That’s also why the first three Sephirot of Zeir Anpin were missing when Imma entered into and rectified it, i.e., Zeir Anpin. The six others were then termed a “public domain” rather than a “private domain”.
Tractate Shabbat deals at length with the idea of transferring from one “domain” (or “sphere”) to another in chapters 1 and 11, and it distinguishes between four of them: a private domain such as one’s house, a public one such as a major thoroughfare, as well as a semi-public and a sort of neutral area. The idea of a private or public sphere began to assume mystical implications in the Zohar and elsewhere .
As Ramchal explains in his comments here, the term “public domain” is the one Ari and others used to depict the six Sephirot between Binah and Malchut “when they were arranged one under the other”  rather than side by side. Thus the term “public domain” here seems to imply the sort of lack of intimacy one would experience in a homier “private domain”. The point, he offers, is that “proper governance would be based on the consensus of all the Sephirot … which need to face each other with the center column conjoining them. This way the effect is produced with the agreement of all levels, and this is termed the ‘private domain’”.
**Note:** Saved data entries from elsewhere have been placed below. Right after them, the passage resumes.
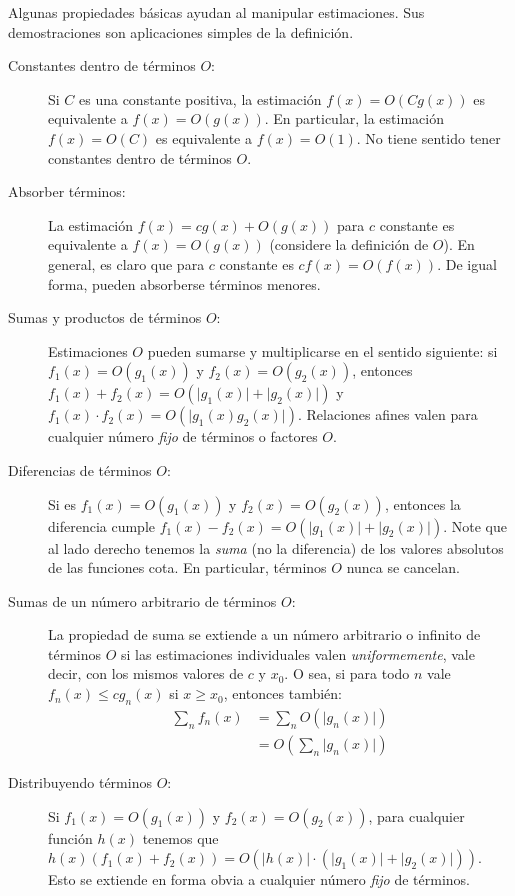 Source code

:   Algunas propiedades básicas ayudan al manipular estimaciones.
  Sus demostraciones son aplicaciones simples de la definición.

  \begin{description}
  \item[\boldmath Constantes dentro de términos \(O\)\unboldmath:]
    Si \(C\) es una constante positiva,
    la estimación \(f(x) = O(C g(x))\) es equivalente a \(f(x) = O(g(x))\).
    En particular,
    la estimación \(f(x) = O(C)\) es equivalente a \(f(x) = O(1)\).
    No tiene sentido tener constantes dentro de términos \(O\).
  \item[Absorber términos:]
    La estimación \(f(x) = c g(x) + O(g(x))\) para \(c\) constante
    es equivalente a \(f(x) = O(g(x))\)
    (considere la definición de \(O\)).
    En general,
    es claro que para \(c\) constante es \(c f(x) = O(f(x))\).
    De igual forma,
    pueden absorberse términos menores.
  \item[\boldmath Sumas y productos de términos \(O\)\unboldmath:]
    Estimaciones \(O\) pueden sumarse y multiplicarse en el sentido siguiente:
    si \(f_1(x) = O(g_1(x))\) y \(f_2(x) = O(g_2(x))\),
    entonces
     \(f_1(x) + f_2(x) = O(\lvert g_1(x) \rvert + \lvert g_2(x) \rvert)\)
    y
     \(f_1(x) \cdot f_2(x) = O(\lvert g_1(x) g_2(x) \rvert)\).
    Relaciones afines
    valen para cualquier número \emph{fijo} de términos o factores \(O\).
  \item[\boldmath Diferencias de términos \(O\)\unboldmath:]
    Si es \(f_1(x) = O(g_1(x))\) y \(f_2(x) = O(g_2(x))\),
    entonces la diferencia cumple
     \(f_1(x) - f_2(x) = O(\lvert g_1(x) \rvert + \lvert g_2(x) \rvert)\).
    Note que al lado derecho tenemos la \emph{suma}
    (no la diferencia)
    de los valores absolutos de las funciones cota.
    En particular,
    términos \(O\) nunca se cancelan.
  \item[\boldmath Sumas de un número arbitrario de términos \(O\)\unboldmath:]
    La propiedad de suma se extiende a un número arbitrario
    o infinito de términos \(O\)
    si las estimaciones individuales valen \emph{uniformemente},
    vale decir,
    con los mismos valores de \(c\) y \(x_0\).
    O sea,
    si para todo \(n\) vale \(f_n(x) \le c g_n(x)\) si \(x \ge x_0\),
    entonces también:
    \begin{align*}
      \sum_n f_n(x)
        &= \sum_n O(\lvert g_n(x) \rvert) \\
        &= O\left( \sum_n \lvert g_n(x) \rvert \right)
    \end{align*}
  \item[\boldmath Distribuyendo términos \(O\)\unboldmath:]
    Si \(f_1(x) = O(g_1(x))\) y \(f_2(x) = O(g_2(x))\),
    para cualquier función \(h(x)\) tenemos que
    \(h(x) (f_1(x) + f_2(x))
        = O(\lvert h(x) \rvert
             \cdot (\lvert g_1(x) \rvert + \lvert g_2(x) \rvert))\).
    Esto se extiende en forma obvia
    a cualquier número \emph{fijo} de términos.


\end{description}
As a consequence, each of the six functioned separately and (seeming) independently, and without the input of Malchut. This brought on “excessive separation and dissension”, as a consequence of which “they were not interconnected in a single governing order in which everything stands together” as he put it.
This was the condition out of which the “other side” emerged, since its nature and role is to bring about division. That’s to say, as Ramchal indicates in his comments, the whole purpose of the “other side” or yetzer harah is to “withhold the flow (of beneficence) … from its (intended) recipients” which can only come about with the cooperation and concentrated efforts of all parts.
 See Tikkunei Zohar 30, p. 73b, for example.